Improving Cherenkov-based radiotherapy dose estimates in diverse patient populations via skin luminance imaging

Abstract Objective . Cherenkov imaging is an emerging technology that detects light naturally emitted from patient tissue during radiation treatment. The initial intensity of Cherenkov light is proportional to radiation dose, but its absorption is highly dependent on patient skin pigmentation, with increasing melanin attenuating more Cherenkov photons per dose. This effect must be calibrated per patient before Cherenkov emission can serve as an accurate surrogate for dose. In this study, we present the first attempt at in vivo Cherenkov imaging of a diverse patient cohort and calibration for the effect of skin pigmentation towards quantitative Cherenkov dosimetry. Approach . A multi-institutional collaboration was designed to increase the diversity of our patient imaging cohort. Cherenkov imaging was completed with a time-gated, iCMOS camera, and color background images were taken with an RGB camera module under standardized lighting. Under an institutional review board-approved retrospective protocol, skin pigmentation was assessed per patient by calculating the relative luminance of their treated area from the color images. Additionally, 2D dose maps were generated by projecting the exponentially-weighted dose from the surface to 5 mm into the body, representative of Cherenkov emission. Main results. Of N 6MV = 23 and N 15MV = 20 breast patients imaged, encompassing a variety of skin pigmentations, Cherenkov intensity varied nearly 5X for the same dose delivered across the examined cohort. Plotting Cherenkov intensity per unit dose revealed a direct correlation with relative luminance, providing a linear calibration factor based on skin pigmentation.

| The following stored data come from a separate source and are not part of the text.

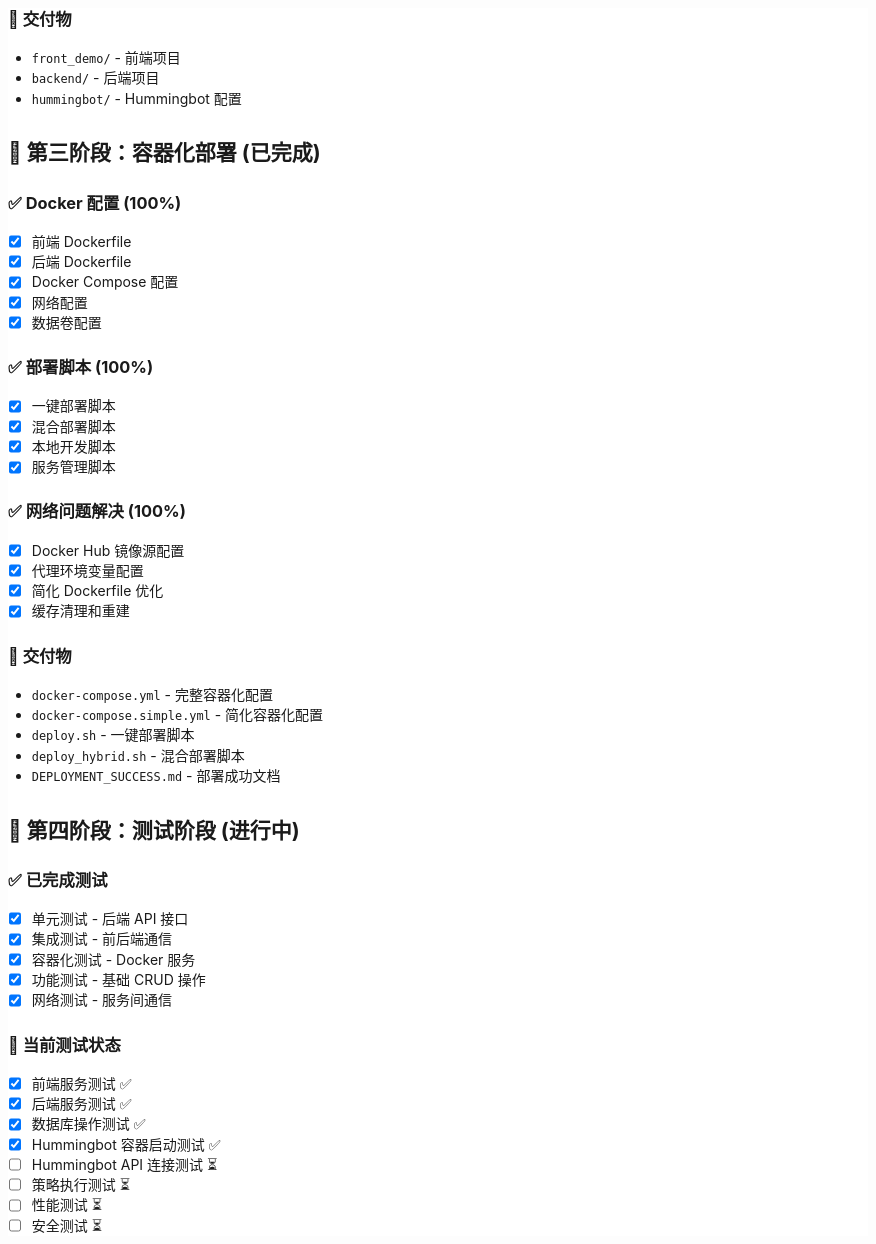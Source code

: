 ### 📁 **交付物**
- `front_demo/` - 前端项目
- `backend/` - 后端项目
- `hummingbot/` - Hummingbot 配置

## 🐳 **第三阶段：容器化部署 (已完成)**

### ✅ **Docker 配置 (100%)**
- [x] 前端 Dockerfile
- [x] 后端 Dockerfile
- [x] Docker Compose 配置
- [x] 网络配置
- [x] 数据卷配置

### ✅ **部署脚本 (100%)**
- [x] 一键部署脚本
- [x] 混合部署脚本
- [x] 本地开发脚本
- [x] 服务管理脚本

### ✅ **网络问题解决 (100%)**
- [x] Docker Hub 镜像源配置
- [x] 代理环境变量配置
- [x] 简化 Dockerfile 优化
- [x] 缓存清理和重建

### 📁 **交付物**
- `docker-compose.yml` - 完整容器化配置
- `docker-compose.simple.yml` - 简化容器化配置
- `deploy.sh` - 一键部署脚本
- `deploy_hybrid.sh` - 混合部署脚本
- `DEPLOYMENT_SUCCESS.md` - 部署成功文档

## 🧪 **第四阶段：测试阶段 (进行中)**

### ✅ **已完成测试**
- [x] 单元测试 - 后端 API 接口
- [x] 集成测试 - 前后端通信
- [x] 容器化测试 - Docker 服务
- [x] 功能测试 - 基础 CRUD 操作
- [x] 网络测试 - 服务间通信

### 🔄 **当前测试状态**
- [x] 前端服务测试 ✅
- [x] 后端服务测试 ✅
- [x] 数据库操作测试 ✅
- [x] Hummingbot 容器启动测试 ✅
- [ ] Hummingbot API 连接测试 ⏳
- [ ] 策略执行测试 ⏳
- [ ] 性能测试 ⏳
- [ ] 安全测试 ⏳
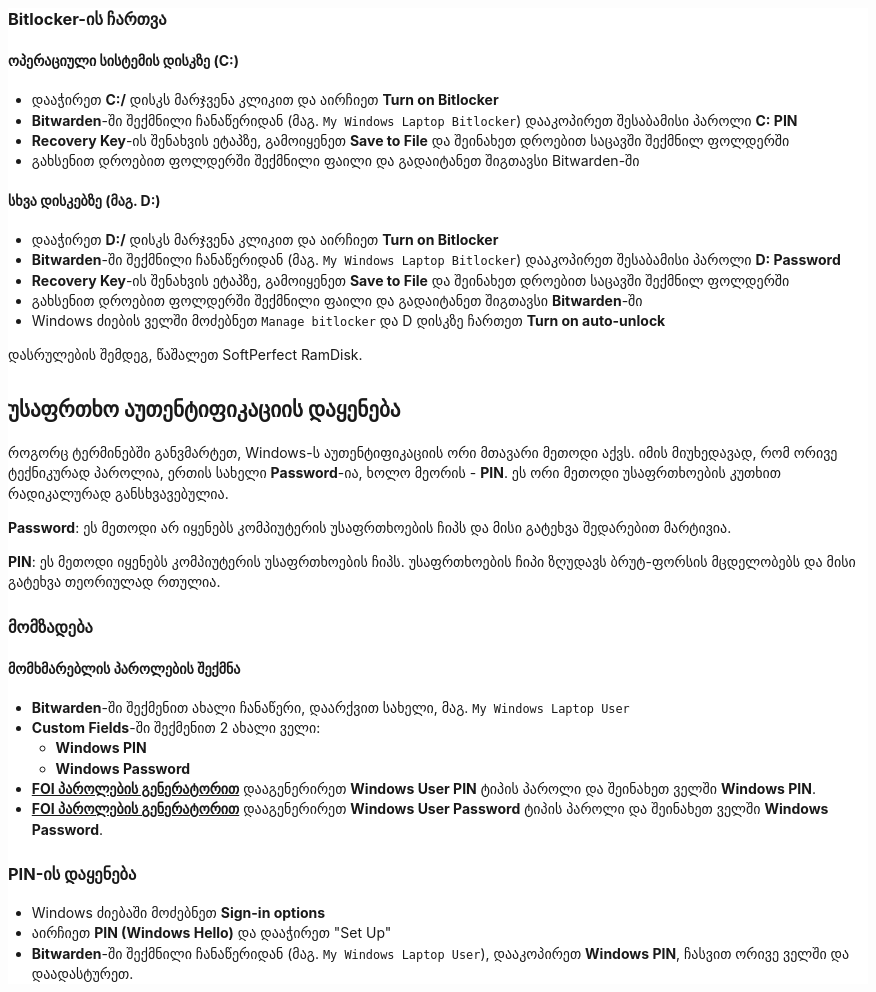 ### Bitlocker-ის ჩართვა

#### ოპერაციული სისტემის დისკზე (C:)

- დააჭირეთ **C:/** დისკს მარჯვენა კლიკით და აირჩიეთ **Turn on Bitlocker**
- **Bitwarden**-ში შექმნილი ჩანაწერიდან (მაგ. `My Windows Laptop Bitlocker`) დააკოპირეთ შესაბამისი პაროლი **C: PIN** 
- **Recovery Key**-ის შენახვის ეტაპზე, გამოიყენეთ **Save to File** და შეინახეთ დროებით საცავში შექმნილ ფოლდერში
- გახსენით დროებით ფოლდერში შექმნილი ფაილი და გადაიტანეთ შიგთავსი Bitwarden-ში

#### სხვა დისკებზე (მაგ. D:)
- დააჭირეთ **D:/** დისკს მარჯვენა კლიკით და აირჩიეთ **Turn on Bitlocker**
- **Bitwarden**-ში შექმნილი ჩანაწერიდან (მაგ. `My Windows Laptop Bitlocker`) დააკოპირეთ შესაბამისი პაროლი **D: Password** 
- **Recovery Key**-ის შენახვის ეტაპზე, გამოიყენეთ **Save to File** და შეინახეთ დროებით საცავში შექმნილ ფოლდერში
- გახსენით დროებით ფოლდერში შექმნილი ფაილი და გადაიტანეთ შიგთავსი **Bitwarden**-ში
- Windows ძიების ველში მოძებნეთ `Manage bitlocker` და D დისკზე ჩართეთ **Turn on auto-unlock**


დასრულების შემდეგ, წაშალეთ SoftPerfect RamDisk.

## უსაფრთხო აუთენტიფიკაციის დაყენება

როგორც ტერმინებში განვმარტეთ, Windows-ს აუთენტიფიკაციის ორი მთავარი მეთოდი აქვს. 
იმის მიუხედავად, რომ ორივე ტექნიკურად პაროლია, ერთის სახელი **Password**-ია, ხოლო მეორის - **PIN**. 
ეს ორი მეთოდი უსაფრთხოების კუთხით რადიკალურად განსხვავებულია.

**Password**: ეს მეთოდი არ იყენებს კომპიუტერის უსაფრთხოების ჩიპს და მისი გატეხვა შედარებით მარტივია.

**PIN**: ეს მეთოდი იყენებს კომპიუტერის უსაფრთხოების ჩიპს. უსაფრთხოების ჩიპი ზღუდავს ბრუტ-ფორსის 
მცდელობებს და მისი გატეხვა თეორიულად რთულია.

### მომზადება

#### მომხმარებლის პაროლების შექმნა

- **Bitwarden**-ში შექმენით ახალი ჩანაწერი, დაარქვით სახელი, მაგ. `My Windows Laptop User`
- **Custom Fields**-ში შექმენით 2 ახალი ველი:
    - **Windows PIN**
    - **Windows Password**
- **[FOI პაროლების გენერატორით](../tools/password-generator.md?os=windows-user-pin)** დააგენერირეთ **Windows User PIN** ტიპის პაროლი და შეინახეთ ველში **Windows PIN**.
- **[FOI პაროლების გენერატორით](../tools/password-generator.md?os=windows-user-password)** დააგენერირეთ **Windows User Password** ტიპის პაროლი და შეინახეთ ველში **Windows Password**.

### PIN-ის დაყენება

- Windows ძიებაში მოძებნეთ **Sign-in options**
- აირჩიეთ **PIN (Windows Hello)** და დააჭირეთ "Set Up"
- **Bitwarden**-ში შექმნილი ჩანაწერიდან (მაგ. `My Windows Laptop User`), დააკოპირეთ **Windows PIN**, ჩასვით ორივე ველში და დაადასტურეთ.
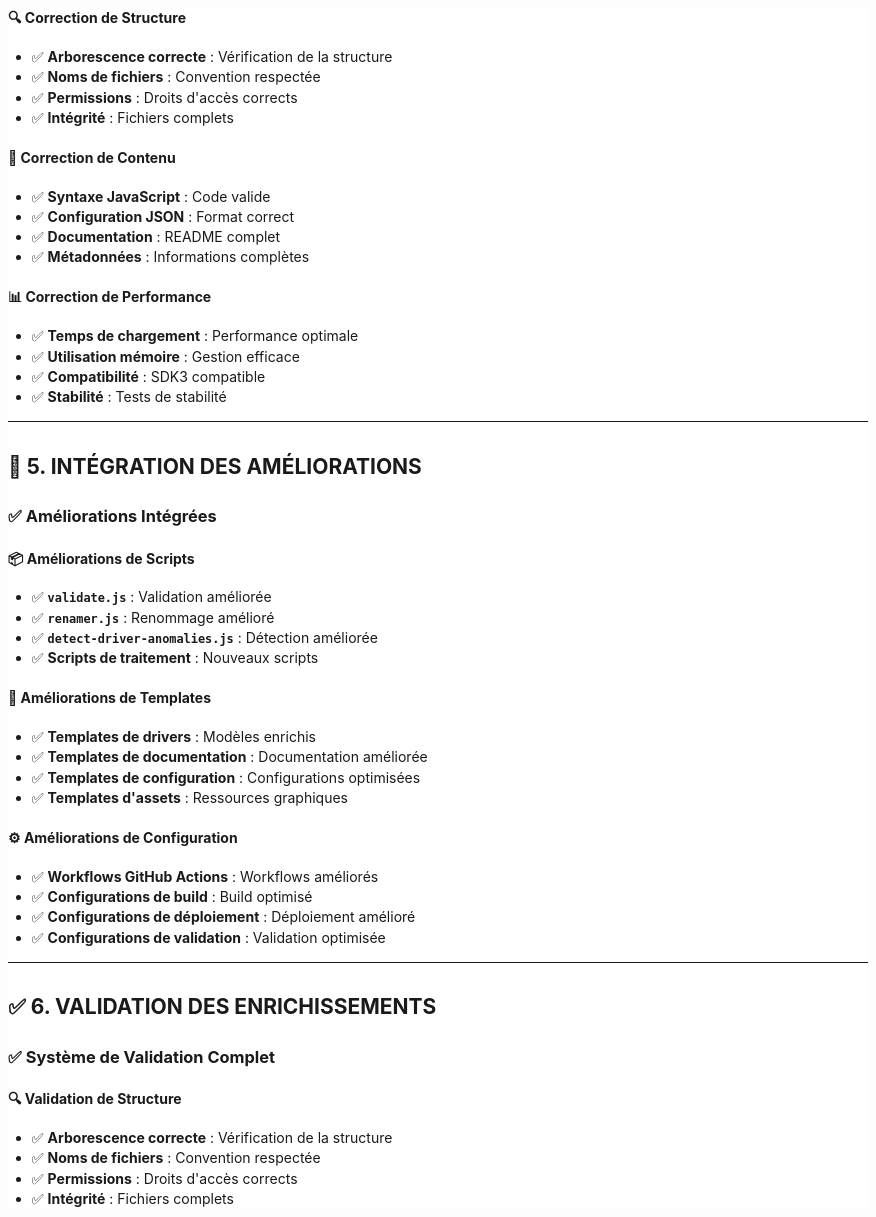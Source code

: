 #### 🔍 **Correction de Structure**
- ✅ **Arborescence correcte** : Vérification de la structure
- ✅ **Noms de fichiers** : Convention respectée
- ✅ **Permissions** : Droits d'accès corrects
- ✅ **Intégrité** : Fichiers complets

#### 🧪 **Correction de Contenu**
- ✅ **Syntaxe JavaScript** : Code valide
- ✅ **Configuration JSON** : Format correct
- ✅ **Documentation** : README complet
- ✅ **Métadonnées** : Informations complètes

#### 📊 **Correction de Performance**
- ✅ **Temps de chargement** : Performance optimale
- ✅ **Utilisation mémoire** : Gestion efficace
- ✅ **Compatibilité** : SDK3 compatible
- ✅ **Stabilité** : Tests de stabilité

---

## 🔧 5. INTÉGRATION DES AMÉLIORATIONS

### ✅ Améliorations Intégrées

#### 📦 **Améliorations de Scripts**
- ✅ **`validate.js`** : Validation améliorée
- ✅ **`renamer.js`** : Renommage amélioré
- ✅ **`detect-driver-anomalies.js`** : Détection améliorée
- ✅ **Scripts de traitement** : Nouveaux scripts

#### 📄 **Améliorations de Templates**
- ✅ **Templates de drivers** : Modèles enrichis
- ✅ **Templates de documentation** : Documentation améliorée
- ✅ **Templates de configuration** : Configurations optimisées
- ✅ **Templates d'assets** : Ressources graphiques

#### ⚙️ **Améliorations de Configuration**
- ✅ **Workflows GitHub Actions** : Workflows améliorés
- ✅ **Configurations de build** : Build optimisé
- ✅ **Configurations de déploiement** : Déploiement amélioré
- ✅ **Configurations de validation** : Validation optimisée

---

## ✅ 6. VALIDATION DES ENRICHISSEMENTS

### ✅ Système de Validation Complet

#### 🔍 **Validation de Structure**
- ✅ **Arborescence correcte** : Vérification de la structure
- ✅ **Noms de fichiers** : Convention respectée
- ✅ **Permissions** : Droits d'accès corrects
- ✅ **Intégrité** : Fichiers complets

Including this calibration factor significantly improved Cherenkov-to-dose linearity, from R 2 = 0.79–0.96 for 6 MV and R 2 = 0.19–0.91 for 15 MV ( p < 0.05). Significance . This study marks the first assessment of Cherenkov imaging in a diverse, representative patient population. It addresses an integral factor towards achieving quantitative in vivo Cherenkov dosimetry and demonstrates significant mitigation of the effect of skin pigmentation, while preserving the non-contact, real-time benefits of Cherenkov imaging.